>>>
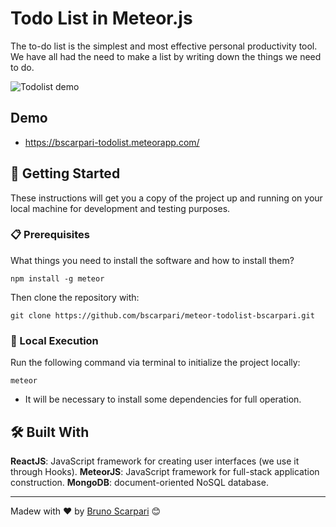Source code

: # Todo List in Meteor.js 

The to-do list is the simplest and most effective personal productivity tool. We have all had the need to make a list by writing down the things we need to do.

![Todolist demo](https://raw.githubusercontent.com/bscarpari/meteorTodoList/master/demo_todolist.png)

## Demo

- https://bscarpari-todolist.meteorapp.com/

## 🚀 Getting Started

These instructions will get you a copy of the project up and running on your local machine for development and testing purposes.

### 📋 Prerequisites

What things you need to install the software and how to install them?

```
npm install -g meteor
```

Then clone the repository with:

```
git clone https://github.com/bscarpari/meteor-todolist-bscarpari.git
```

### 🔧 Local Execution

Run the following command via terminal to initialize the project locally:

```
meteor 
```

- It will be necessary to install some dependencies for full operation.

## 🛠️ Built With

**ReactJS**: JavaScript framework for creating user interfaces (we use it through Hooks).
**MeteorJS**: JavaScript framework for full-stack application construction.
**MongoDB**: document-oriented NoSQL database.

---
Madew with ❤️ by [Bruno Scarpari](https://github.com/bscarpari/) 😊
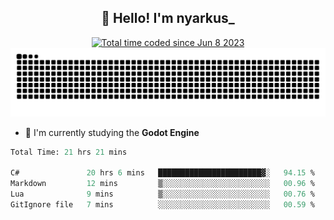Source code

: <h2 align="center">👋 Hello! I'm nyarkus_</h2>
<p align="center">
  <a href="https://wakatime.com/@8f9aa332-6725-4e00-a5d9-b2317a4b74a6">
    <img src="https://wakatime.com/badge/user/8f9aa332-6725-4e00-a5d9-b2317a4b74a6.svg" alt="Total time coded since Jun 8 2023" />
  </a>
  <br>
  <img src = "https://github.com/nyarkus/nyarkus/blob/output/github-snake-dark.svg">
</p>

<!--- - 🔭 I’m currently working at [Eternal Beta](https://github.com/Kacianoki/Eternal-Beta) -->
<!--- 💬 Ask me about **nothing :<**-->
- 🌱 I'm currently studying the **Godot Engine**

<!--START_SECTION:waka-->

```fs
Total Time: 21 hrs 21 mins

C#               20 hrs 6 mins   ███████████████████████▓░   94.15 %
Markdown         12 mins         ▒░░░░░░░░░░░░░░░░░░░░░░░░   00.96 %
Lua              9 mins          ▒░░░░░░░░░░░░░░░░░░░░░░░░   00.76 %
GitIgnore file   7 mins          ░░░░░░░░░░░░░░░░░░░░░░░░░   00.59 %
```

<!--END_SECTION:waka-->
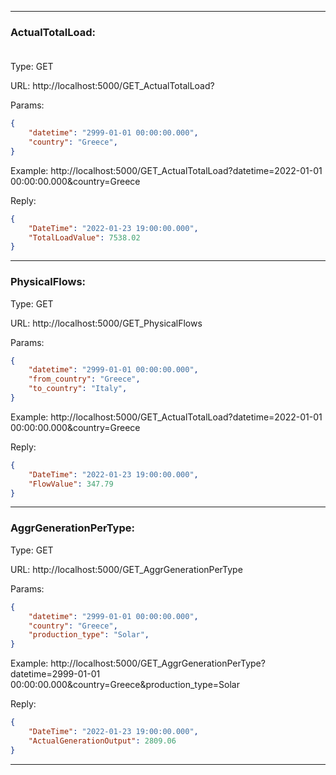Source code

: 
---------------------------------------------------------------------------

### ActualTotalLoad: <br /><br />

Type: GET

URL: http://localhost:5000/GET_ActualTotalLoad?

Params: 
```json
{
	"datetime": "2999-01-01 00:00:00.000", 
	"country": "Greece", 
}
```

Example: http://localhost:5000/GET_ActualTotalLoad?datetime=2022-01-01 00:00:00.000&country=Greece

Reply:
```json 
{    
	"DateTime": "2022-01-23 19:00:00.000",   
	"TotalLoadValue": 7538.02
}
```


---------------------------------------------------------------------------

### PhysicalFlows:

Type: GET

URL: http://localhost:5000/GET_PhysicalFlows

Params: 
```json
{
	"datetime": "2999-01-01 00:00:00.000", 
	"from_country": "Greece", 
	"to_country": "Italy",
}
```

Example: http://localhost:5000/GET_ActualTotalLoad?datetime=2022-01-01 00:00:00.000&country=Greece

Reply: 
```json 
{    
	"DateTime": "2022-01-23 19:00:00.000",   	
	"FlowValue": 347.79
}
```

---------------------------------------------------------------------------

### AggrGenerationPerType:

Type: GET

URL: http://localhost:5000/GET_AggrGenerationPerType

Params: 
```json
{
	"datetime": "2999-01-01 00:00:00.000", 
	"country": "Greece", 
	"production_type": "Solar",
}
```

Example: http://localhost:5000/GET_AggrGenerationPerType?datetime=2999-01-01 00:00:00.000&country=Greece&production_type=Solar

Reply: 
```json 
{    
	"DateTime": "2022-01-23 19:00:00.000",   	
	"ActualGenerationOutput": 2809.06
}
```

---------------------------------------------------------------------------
<<<
>>>
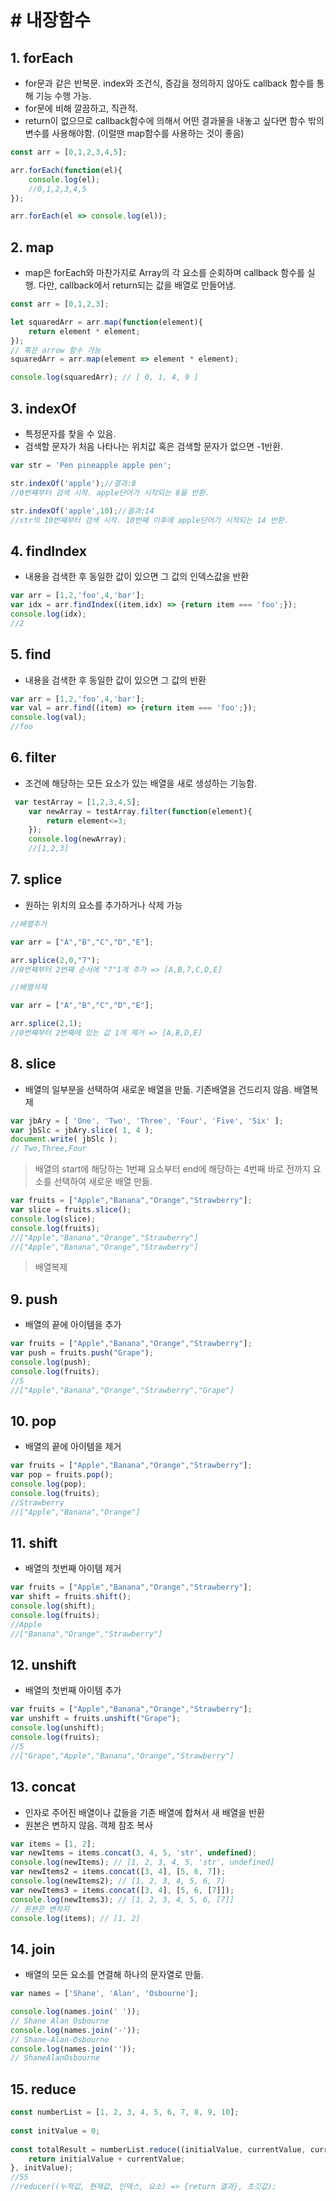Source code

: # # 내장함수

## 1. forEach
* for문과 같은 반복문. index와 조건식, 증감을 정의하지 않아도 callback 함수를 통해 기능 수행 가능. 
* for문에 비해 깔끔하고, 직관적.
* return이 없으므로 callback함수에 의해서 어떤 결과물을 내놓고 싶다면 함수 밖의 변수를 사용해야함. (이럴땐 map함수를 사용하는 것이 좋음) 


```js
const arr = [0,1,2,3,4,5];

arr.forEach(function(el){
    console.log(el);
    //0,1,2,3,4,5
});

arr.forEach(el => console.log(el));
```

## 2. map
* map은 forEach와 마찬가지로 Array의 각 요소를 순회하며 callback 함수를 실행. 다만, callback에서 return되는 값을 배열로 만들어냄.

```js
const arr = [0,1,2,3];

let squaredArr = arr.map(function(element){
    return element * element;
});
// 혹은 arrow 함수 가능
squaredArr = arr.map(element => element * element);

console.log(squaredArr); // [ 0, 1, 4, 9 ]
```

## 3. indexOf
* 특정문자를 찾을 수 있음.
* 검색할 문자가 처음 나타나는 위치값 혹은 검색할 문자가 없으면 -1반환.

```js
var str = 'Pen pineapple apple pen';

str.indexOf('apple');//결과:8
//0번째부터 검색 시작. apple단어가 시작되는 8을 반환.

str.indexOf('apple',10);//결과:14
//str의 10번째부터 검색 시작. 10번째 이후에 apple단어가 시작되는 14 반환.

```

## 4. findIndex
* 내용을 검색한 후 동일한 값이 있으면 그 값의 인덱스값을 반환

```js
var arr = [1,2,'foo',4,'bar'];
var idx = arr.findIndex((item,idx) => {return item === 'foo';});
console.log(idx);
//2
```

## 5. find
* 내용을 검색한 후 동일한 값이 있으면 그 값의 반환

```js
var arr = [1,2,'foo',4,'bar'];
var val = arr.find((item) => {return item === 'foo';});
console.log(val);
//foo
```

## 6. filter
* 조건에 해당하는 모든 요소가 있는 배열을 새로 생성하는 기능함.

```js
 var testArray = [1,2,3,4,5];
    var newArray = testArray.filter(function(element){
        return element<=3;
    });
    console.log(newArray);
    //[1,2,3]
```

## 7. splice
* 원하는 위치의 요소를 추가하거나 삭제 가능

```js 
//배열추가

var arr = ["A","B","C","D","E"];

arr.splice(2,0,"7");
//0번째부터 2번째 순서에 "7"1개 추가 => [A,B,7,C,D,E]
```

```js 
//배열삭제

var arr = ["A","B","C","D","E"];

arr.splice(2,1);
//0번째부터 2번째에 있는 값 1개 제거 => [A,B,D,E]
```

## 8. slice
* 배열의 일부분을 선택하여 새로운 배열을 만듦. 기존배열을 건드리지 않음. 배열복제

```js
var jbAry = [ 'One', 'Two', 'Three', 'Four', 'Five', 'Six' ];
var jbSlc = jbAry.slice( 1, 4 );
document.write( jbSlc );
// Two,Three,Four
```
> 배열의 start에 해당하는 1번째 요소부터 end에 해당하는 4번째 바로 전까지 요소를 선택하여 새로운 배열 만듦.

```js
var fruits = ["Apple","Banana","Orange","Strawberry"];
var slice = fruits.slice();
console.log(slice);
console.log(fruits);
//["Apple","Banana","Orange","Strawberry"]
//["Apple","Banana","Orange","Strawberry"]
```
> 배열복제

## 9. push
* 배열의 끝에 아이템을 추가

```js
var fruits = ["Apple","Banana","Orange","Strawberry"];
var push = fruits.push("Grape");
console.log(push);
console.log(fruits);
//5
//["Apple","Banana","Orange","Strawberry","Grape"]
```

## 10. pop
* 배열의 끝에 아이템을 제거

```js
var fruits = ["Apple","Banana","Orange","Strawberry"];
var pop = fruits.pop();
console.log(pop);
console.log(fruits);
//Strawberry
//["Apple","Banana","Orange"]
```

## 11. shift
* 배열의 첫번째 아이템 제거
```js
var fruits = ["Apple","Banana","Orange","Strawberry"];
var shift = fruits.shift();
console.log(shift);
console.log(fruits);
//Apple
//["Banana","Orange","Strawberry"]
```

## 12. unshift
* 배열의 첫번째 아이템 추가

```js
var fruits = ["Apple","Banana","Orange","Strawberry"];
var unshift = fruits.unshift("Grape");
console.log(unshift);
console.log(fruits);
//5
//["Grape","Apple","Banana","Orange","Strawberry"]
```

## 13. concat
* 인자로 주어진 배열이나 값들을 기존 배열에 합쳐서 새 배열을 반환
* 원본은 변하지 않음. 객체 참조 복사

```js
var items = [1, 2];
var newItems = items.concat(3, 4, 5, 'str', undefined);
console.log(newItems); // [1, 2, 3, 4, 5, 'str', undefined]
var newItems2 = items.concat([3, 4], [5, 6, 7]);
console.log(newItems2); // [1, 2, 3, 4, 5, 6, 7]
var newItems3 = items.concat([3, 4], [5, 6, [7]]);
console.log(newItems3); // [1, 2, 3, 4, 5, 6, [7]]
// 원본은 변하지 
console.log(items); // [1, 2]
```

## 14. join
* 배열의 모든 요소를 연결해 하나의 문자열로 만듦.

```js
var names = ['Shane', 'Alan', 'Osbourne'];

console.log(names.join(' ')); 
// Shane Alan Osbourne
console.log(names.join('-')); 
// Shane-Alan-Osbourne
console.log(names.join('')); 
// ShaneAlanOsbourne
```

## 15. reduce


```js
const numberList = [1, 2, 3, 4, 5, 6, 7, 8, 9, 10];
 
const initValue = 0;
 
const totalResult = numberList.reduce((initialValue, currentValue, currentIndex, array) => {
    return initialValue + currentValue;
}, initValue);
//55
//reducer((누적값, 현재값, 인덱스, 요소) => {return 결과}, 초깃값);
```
<<<
Assignment — Among the lines above, list those that contain the word "things".

Exercise output —
The to-do list is the simplest and most effective personal productivity tool. We have all had the need to make a list by writing down the things we need to do.
What things you need to install the software and how to install them?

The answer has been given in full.